▸ **Task description**
If a line contains "Computerized telescope goto", it is the last one to write out; begin with the first line of the records and copy each exactly.

Stored data entries

———

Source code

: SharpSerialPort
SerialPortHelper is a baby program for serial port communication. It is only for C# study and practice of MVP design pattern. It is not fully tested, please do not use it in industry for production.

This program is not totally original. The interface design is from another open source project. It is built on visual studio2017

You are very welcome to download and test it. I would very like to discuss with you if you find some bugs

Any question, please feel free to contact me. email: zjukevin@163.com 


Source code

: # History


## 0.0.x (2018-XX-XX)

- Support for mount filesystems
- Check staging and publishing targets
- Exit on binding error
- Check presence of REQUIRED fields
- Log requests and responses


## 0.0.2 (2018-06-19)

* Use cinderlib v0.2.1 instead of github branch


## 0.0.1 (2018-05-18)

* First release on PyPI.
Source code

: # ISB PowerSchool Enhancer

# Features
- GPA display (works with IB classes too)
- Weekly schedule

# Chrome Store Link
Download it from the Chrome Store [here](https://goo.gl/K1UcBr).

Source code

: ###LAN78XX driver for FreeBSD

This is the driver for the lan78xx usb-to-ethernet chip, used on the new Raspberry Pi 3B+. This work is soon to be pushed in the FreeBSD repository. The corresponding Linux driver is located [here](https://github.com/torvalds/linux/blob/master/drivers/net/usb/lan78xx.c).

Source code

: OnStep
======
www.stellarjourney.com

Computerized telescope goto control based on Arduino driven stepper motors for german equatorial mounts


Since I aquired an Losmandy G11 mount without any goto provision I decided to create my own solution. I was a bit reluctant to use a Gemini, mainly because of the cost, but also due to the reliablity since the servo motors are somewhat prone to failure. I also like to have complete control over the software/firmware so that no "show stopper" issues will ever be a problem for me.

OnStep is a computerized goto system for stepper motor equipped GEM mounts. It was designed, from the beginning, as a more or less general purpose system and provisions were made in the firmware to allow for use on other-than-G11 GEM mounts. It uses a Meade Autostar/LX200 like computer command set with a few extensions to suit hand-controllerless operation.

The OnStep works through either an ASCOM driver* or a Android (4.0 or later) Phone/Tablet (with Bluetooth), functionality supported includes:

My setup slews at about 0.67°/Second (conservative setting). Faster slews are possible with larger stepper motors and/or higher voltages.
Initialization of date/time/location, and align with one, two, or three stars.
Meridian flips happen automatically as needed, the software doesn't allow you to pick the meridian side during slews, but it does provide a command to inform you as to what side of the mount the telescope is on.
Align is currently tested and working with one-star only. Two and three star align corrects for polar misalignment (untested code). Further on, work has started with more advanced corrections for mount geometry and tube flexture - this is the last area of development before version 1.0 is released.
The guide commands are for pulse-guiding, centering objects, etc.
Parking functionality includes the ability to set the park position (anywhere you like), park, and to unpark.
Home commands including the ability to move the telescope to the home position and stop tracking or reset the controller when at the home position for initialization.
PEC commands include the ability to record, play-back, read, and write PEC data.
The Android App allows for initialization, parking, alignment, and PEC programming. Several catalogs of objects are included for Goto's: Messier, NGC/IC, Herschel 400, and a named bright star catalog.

———

▸ **Task response**
Source code

: SharpSerialPort
SerialPortHelper is a baby program for serial port communication. It is only for C# study and practice of MVP design pattern. It is not fully tested, please do not use it in industry for production.

This program is not totally original. The interface design is from another open source project. It is built on visual studio2017

You are very welcome to download and test it. I would very like to discuss with you if you find some bugs

Any question, please feel free to contact me. email: zjukevin@163.com 


Source code

: # History


## 0.0.x (2018-XX-XX)

- Support for mount filesystems
- Check staging and publishing targets
- Exit on binding error
- Check presence of REQUIRED fields
- Log requests and responses


## 0.0.2 (2018-06-19)

* Use cinderlib v0.2.1 instead of github branch


## 0.0.1 (2018-05-18)

* First release on PyPI.
Source code

: # ISB PowerSchool Enhancer

# Features
- GPA display (works with IB classes too)
- Weekly schedule

# Chrome Store Link
Download it from the Chrome Store [here](https://goo.gl/K1UcBr).

Source code

: ###LAN78XX driver for FreeBSD

This is the driver for the lan78xx usb-to-ethernet chip, used on the new Raspberry Pi 3B+. This work is soon to be pushed in the FreeBSD repository. The corresponding Linux driver is located [here](https://github.com/torvalds/linux/blob/master/drivers/net/usb/lan78xx.c).

Source code

: OnStep
======
www.stellarjourney.com

Computerized telescope goto control based on Arduino driven stepper motors for german equatorial mounts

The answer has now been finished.